AWS News Blog

New for AWS DataSync – Move Data Between AWS and Other Public Locations

Voiced by Polly

Moving data to and from AWS Storage services can be automated and accelerated with AWS DataSync. For example, you can use DataSync to migrate data to AWS, replicate data for business continuity, and move data for analysis and processing in the cloud. You can use DataSync to transfer data to and from AWS Storage services, including Amazon Simple Storage Service (Amazon S3), Amazon Elastic File System (Amazon EFS), and Amazon FSx. DataSync also integrates with Amazon CloudWatch and AWS CloudTrail for logging, monitoring, and alerting.

Today, we added to DataSync the capability to migrate data between AWS Storage services and either Google Cloud Storage or Microsoft Azure Files. In this way, you can simplify your data processing or storage consolidation tasks. This also helps if you need to import, share, and exchange data with customers, vendors, or partners who use Google Cloud Storage or Microsoft Azure Files. DataSync provides end-to-end security, including encryption and integrity validation, to ensure your data arrives securely, intact, and ready to use.
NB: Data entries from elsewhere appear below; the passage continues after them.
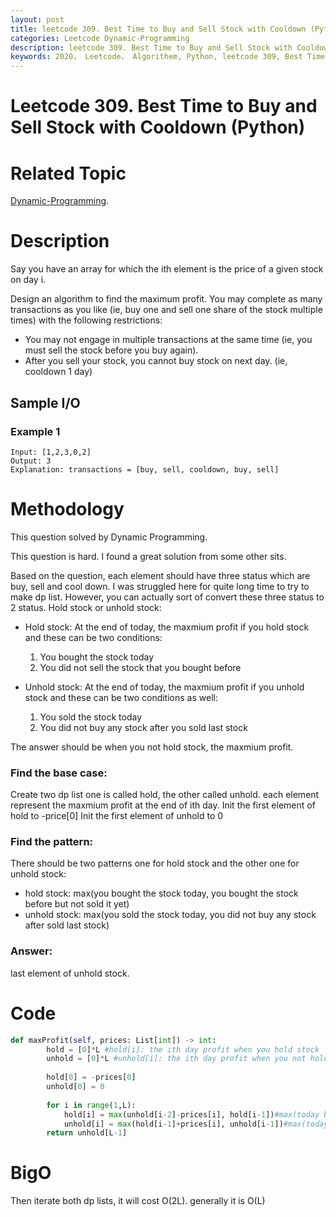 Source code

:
 ```yaml
---
layout: post
title: leetcode 309. Best Time to Buy and Sell Stock with Cooldown (Python)
categories: Leetcode Dynamic-Programming
description: leetcode 309. Best Time to Buy and Sell Stock with Cooldown (Python Solution)
keywords: 2020， Leetcode， Algorithem, Python, leetcode 309, Best Time to Buy and Sell Stock with Cooldown, zhenyu
---
```


# Leetcode 309. Best Time to Buy and Sell Stock with Cooldown (Python)

# Related Topic
<a href="/categories/#Dynamic-Programming" target="_blank"> Dynamic-Programming</a>.

# Description
Say you have an array for which the ith element is the price of a given stock on day i.

Design an algorithm to find the maximum profit. You may complete as many transactions as you like (ie, buy one and sell one share of the stock multiple times) with the following restrictions:

* You may not engage in multiple transactions at the same time (ie, you must sell the stock before you buy again).
* After you sell your stock, you cannot buy stock on next day. (ie, cooldown 1 day)

## Sample I/O
### Example 1
```
Input: [1,2,3,0,2]
Output: 3 
Explanation: transactions = [buy, sell, cooldown, buy, sell]

```

# Methodology
This question solved by Dynamic Programming.

This question is hard. I found a great solution from some other sits. 

Based on the question, each element should have three status which are buy, sell and cool down. I was struggled here for quite long time to try to make dp list. However, you can actually sort of convert these three status to 2 status. Hold stock or unhold stock:

* Hold stock: At the end of today, the maxmium profit if you hold stock and these can be two conditions:
   1. You bought the stock today
   2. You did not sell the stock that you bought before

* Unhold stock: At the end of today, the maxmium profit if you unhold stock and these can be two conditions as well:
   1. You sold the stock today
   2. You did not buy any stock after you sold last stock

The answer should be when you not hold stock, the maxmium profit.

### Find the base case:
   
Create two dp list one is called hold, the other called unhold. each element represent the maxmium profit at the end of ith day.
Init the first element of hold to -price[0]
Init the first element of unhold to 0
   

### Find the pattern:
   
There should be two patterns one for hold stock and the other one for unhold stock:
* hold stock: max(you bought the stock today, you bought the stock before but not sold it yet)
* unhold stock: max(you sold the stock today, you did not buy any stock after sold last stock)

### Answer:
   
last element of unhold stock.
   

# Code
```python
def maxProfit(self, prices: List[int]) -> int:
        hold = [0]*L #hold[i]: the ith day profit when you hold stock
        unhold = [0]*L #unhold[i]: the ith day profit when you not hold stock
        
        hold[0] = -prices[0]
        unhold[0] = 0
        
        for i in range(1,L):
            hold[i] = max(unhold[i-2]-prices[i], hold[i-1])#max(today buy in, last buy in)
            unhold[i] = max(hold[i-1]+prices[i], unhold[i-1])#max(today sell out, not sell out)
        return unhold[L-1]
```

# BigO
Then iterate both dp lists, it will cost O(2L). generally it is O(L)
Let’s see how this works in practice.

Preparing the DataSync Agent
First, I need a DataSync agent to read from, or write to, storage located in Google Cloud Storage or Azure Files. I deploy the agent on an Amazon Elastic Compute Cloud (Amazon EC2) instance. The latest DataSync Amazon Machine Image (AMI) ID is stored in the Parameter Store, a capability of AWS Systems Manager. I use the AWS Command Line Interface (AWS CLI) to get the value of the /aws/service/datasync/ami parameter:

aws ssm get-parameter --name /aws/service/datasync/ami --region us-east-1
{
    "Parameter": {
        "Name": "/aws/service/datasync/ami",
        "Type": "String",
        "Value": "ami-0e244fe801cf5a510",
        "Version": 54,
        "LastModifiedDate": "2022-05-11T14:08:09.319000+01:00",
        "ARN": "arn:aws:ssm:us-east-1::parameter/aws/service/datasync/ami",
        "DataType": "text"
    }
}

Using the EC2 console, I start an EC2 instance using the AMI ID specified in the Value property of the parameter. For networking, I use a public subnet and the option to auto-assign a public IP address. The EC2 instance needs network access to both the source and the destination of a data moving task. Another requirement for the instance is to be able to receive HTTP traffic from DataSync to activate the agent.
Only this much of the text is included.